Un fonctionnaire titulaire qui souhaite quitter définitivement son administration ne peut pas se contenter d'un simple préavis comme dans le secteur privé. La démission constitue un acte juridique formel par lequel l'agent manifeste sa volonté non équivoque de cesser ses fonctions. Cet acte doit obligatoirement prendre la forme d'une demande écrite adressée à l'autorité investie du pouvoir de nomination. La lettre sert de point de départ à une procédure encadrée, dont l'issue dépend entièrement de l'accord de l'employeur public.

Le cadre légal exact

La démission est régie par le Code général de la fonction publique (CGFP), entré en vigueur le 1ᵉʳ mars 2022, qui a codifié les anciennes lois statutaires.

  • Article L550-1 du CGFP : la démission régulièrement acceptée figure parmi les causes de cessation définitive des fonctions entraînant la radiation des cadres et la perte de la qualité de fonctionnaire.
  • Article L551-1 du CGFP : la démission ne peut résulter que d'une demande écrite marquant la volonté non équivoque de l'agent de cesser ses fonctions.
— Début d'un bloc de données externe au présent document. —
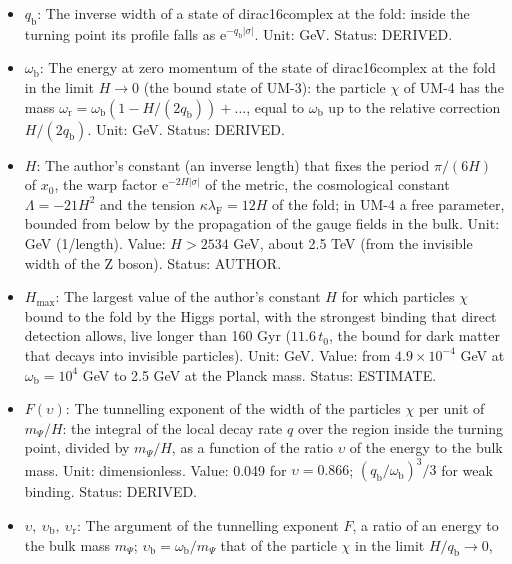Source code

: \documentclass[
  10pt,
]{article}
\providecommand{\tightlist}{%
  \setlength{\itemsep}{0pt}\setlength{\parskip}{0pt}}
\begin{document}
\begin{itemize}
\tightlist
\item
  \(q_{\mathrm{b}}\): The inverse width of a state of dirac16complex at
  the fold: inside the turning point its profile falls as
  \(\mathrm{e}^{-q_{\mathrm{b}}\lvert\sigma\rvert}\). Unit: GeV. Status:
  DERIVED.
\item
  \(\omega_{\mathrm{b}}\): The energy at zero momentum of the state of
  dirac16complex at the fold in the limit \(H \to 0\) (the bound state
  of UM-3): the particle \(\chi\) of UM-4 has the mass
  \(\omega_{\mathrm{r}} = \omega_{\mathrm{b}}(1 - H/(2q_{\mathrm{b}})) + \dots\),
  equal to \(\omega_{\mathrm{b}}\) up to the relative correction
  \(H/(2q_{\mathrm{b}})\). Unit: GeV. Status: DERIVED.
\item
  \(H\): The author's constant (an inverse length) that fixes the period
  \(\pi/(6H)\) of \(x_0\), the warp factor
  \(\mathrm{e}^{-2H\lvert\sigma\rvert}\) of the metric, the cosmological
  constant \(\Lambda = -21H^2\) and the tension
  \(\kappa\lambda_{\mathrm{F}} = 12H\) of the fold; in UM-4 a free
  parameter, bounded from below by the propagation of the gauge fields
  in the bulk. Unit: GeV (1/length). Value: \(H > 2534\) GeV, about 2.5
  TeV (from the invisible width of the Z boson). Status: AUTHOR.
\item
  \(H_{\max}\): The largest value of the author's constant \(H\) for
  which particles \(\chi\) bound to the fold by the Higgs portal, with
  the strongest binding that direct detection allows, live longer than
  160 Gyr (\(11.6\,t_0\), the bound for dark matter that decays into
  invisible particles). Unit: GeV. Value: from \(4.9\times10^{-4}\) GeV
  at \(\omega_{\mathrm{b}} = 10^4\) GeV to 2.5 GeV at the Planck mass.
  Status: ESTIMATE.
\item
  \(F(\upsilon)\): The tunnelling exponent of the width of the particles
  \(\chi\) per unit of \(m_\Psi/H\): the integral of the local decay
  rate \(q\) over the region inside the turning point, divided by
  \(m_\Psi/H\), as a function of the ratio \(\upsilon\) of the energy to
  the bulk mass. Unit: dimensionless. Value: 0.049 for
  \(\upsilon = 0.866\); \((q_{\mathrm{b}}/\omega_{\mathrm{b}})^3/3\) for
  weak binding. Status: DERIVED.
\item
  \(\upsilon,\ \upsilon_{\mathrm{b}},\ \upsilon_{\mathrm{r}}\): The
  argument of the tunnelling exponent \(F\), a ratio of an energy to the
  bulk mass \(m_\Psi\);
  \(\upsilon_{\mathrm{b}} = \omega_{\mathrm{b}}/m_\Psi\) that of the
  particle \(\chi\) in the limit \(H/q_{\mathrm{b}} \to 0\),

\end{itemize}
\end{document}
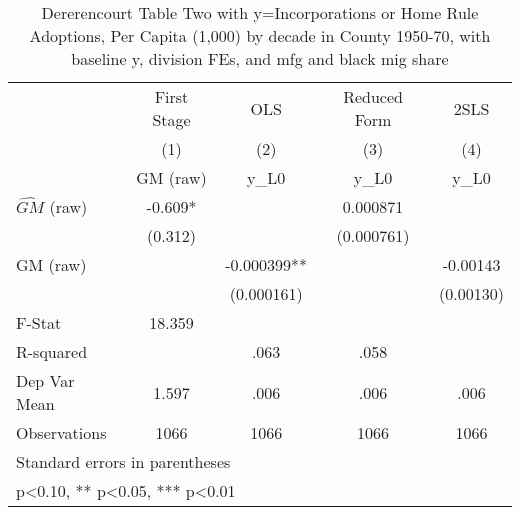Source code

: \begin{table}[htbp]\centering
\def\sym#1{\ifmmode^{#1}\else\(^{#1}\)\fi}
\caption{Dererencourt Table Two with y=Incorporations or Home Rule Adoptions, Per Capita (1,000) by decade in County 1950-70, with baseline y, division FEs, and mfg and black mig share}
\begin{tabular}{l*{4}{c}}
\toprule
                    & First Stage   &         OLS   &Reduced Form   &        2SLS   \\
                    &\multicolumn{1}{c}{(1)}&\multicolumn{1}{c}{(2)}&\multicolumn{1}{c}{(3)}&\multicolumn{1}{c}{(4)}\\
                    &\multicolumn{1}{c}{GM  (raw)}&\multicolumn{1}{c}{y\_L0}&\multicolumn{1}{c}{y\_L0}&\multicolumn{1}{c}{y\_L0}\\
\midrule
$\hat{GM}$ (raw)    &      -0.609*  &               &    0.000871   &               \\
                    &     (0.312)   &               &  (0.000761)   &               \\
\addlinespace
GM  (raw)           &               &   -0.000399** &               &    -0.00143   \\
                    &               &  (0.000161)   &               &   (0.00130)   \\
\midrule
F-Stat              &      18.359   &               &               &               \\
R-squared           &               &        .063   &        .058   &               \\
Dep Var Mean        &       1.597   &        .006   &        .006   &        .006   \\
Observations        &        1066   &        1066   &        1066   &        1066   \\
\bottomrule
\multicolumn{5}{l}{\footnotesize Standard errors in parentheses}\\
\multicolumn{5}{l}{\footnotesize * p<0.10, ** p<0.05, *** p<0.01}\\
\end{tabular}
\end{table}
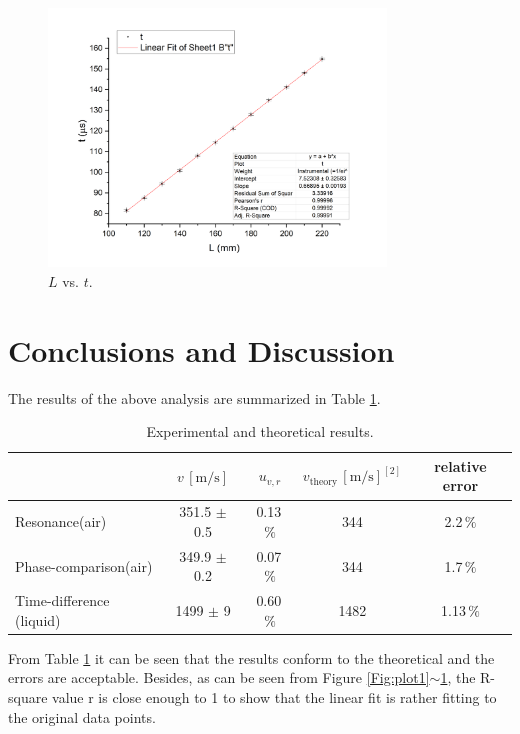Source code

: \documentclass[a4paper]{article}
\begin{document}
\begin{figure}[htbp]
\centering
\includegraphics[width=0.8\textwidth]{plot3.png}
\caption{$L$ vs. $t$.}\label{Fig:plot3}
\end{figure}



\section{Conclusions and Discussion}
The results of the above analysis are summarized in Table \ref{Tab:result}.

\begin{table}[H]
\centering
\begin{tabular}{lcccc}
\toprule
& $v\,[\text{m/s}]$ & $u_{v,r}$ & $v_{\text{theory}}\,[\text{m/s}]^{[2]}$ & relative error\\
\midrule
Resonance(air) & 351.5 $\pm$ 0.5 & 0.13\,$\%$ & 344 & 2.2\,$\%$\\
Phase-comparison(air) & 349.9 $\pm$ 0.2 & 0.07\,$\%$ & 344 & 1.7\,$\%$\\
Time-difference (liquid) & 1499 $\pm$ 9 & 0.60\,$\%$ & 1482 & 1.13\,$\%$\\
\bottomrule
\end{tabular}
\caption{Experimental and theoretical results.}\label{Tab:result}
\end{table}

From Table \ref{Tab:result} it can be seen that the results conform to the theoretical and the errors are acceptable. Besides, as can be seen from Figure \ref{Fig:plot1}$\sim$\ref{Fig:plot3}, the R-square value r is close enough to 1 to show that the linear fit is rather fitting to the original data points. 
\end{document}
Elle n'a d'effet qu'après acceptation par l'autorité compétente, prend effet à la date fixée par celle-ci et, une fois acceptée, devient irrévocable. Ce même article prévoit, pour la fonction publique territoriale, que la décision doit intervenir dans le délai d'un mois à compter de la réception de la demande.
  • Article L551-2 du CGFP : si l'autorité compétente refuse d'accepter la démission, l'agent peut saisir la commission administrative paritaire, qui émet un avis motivé. Cet article encadre également les sanctions et retenues encourues par l'agent qui cesserait ses fonctions avant la date fixée par l'administration.
  • Article 58 du décret n° 85-986 du 16 septembre 1985 (fonction publique de l'État) : l'administration dispose d'un délai impératif de quatre mois pour se prononcer.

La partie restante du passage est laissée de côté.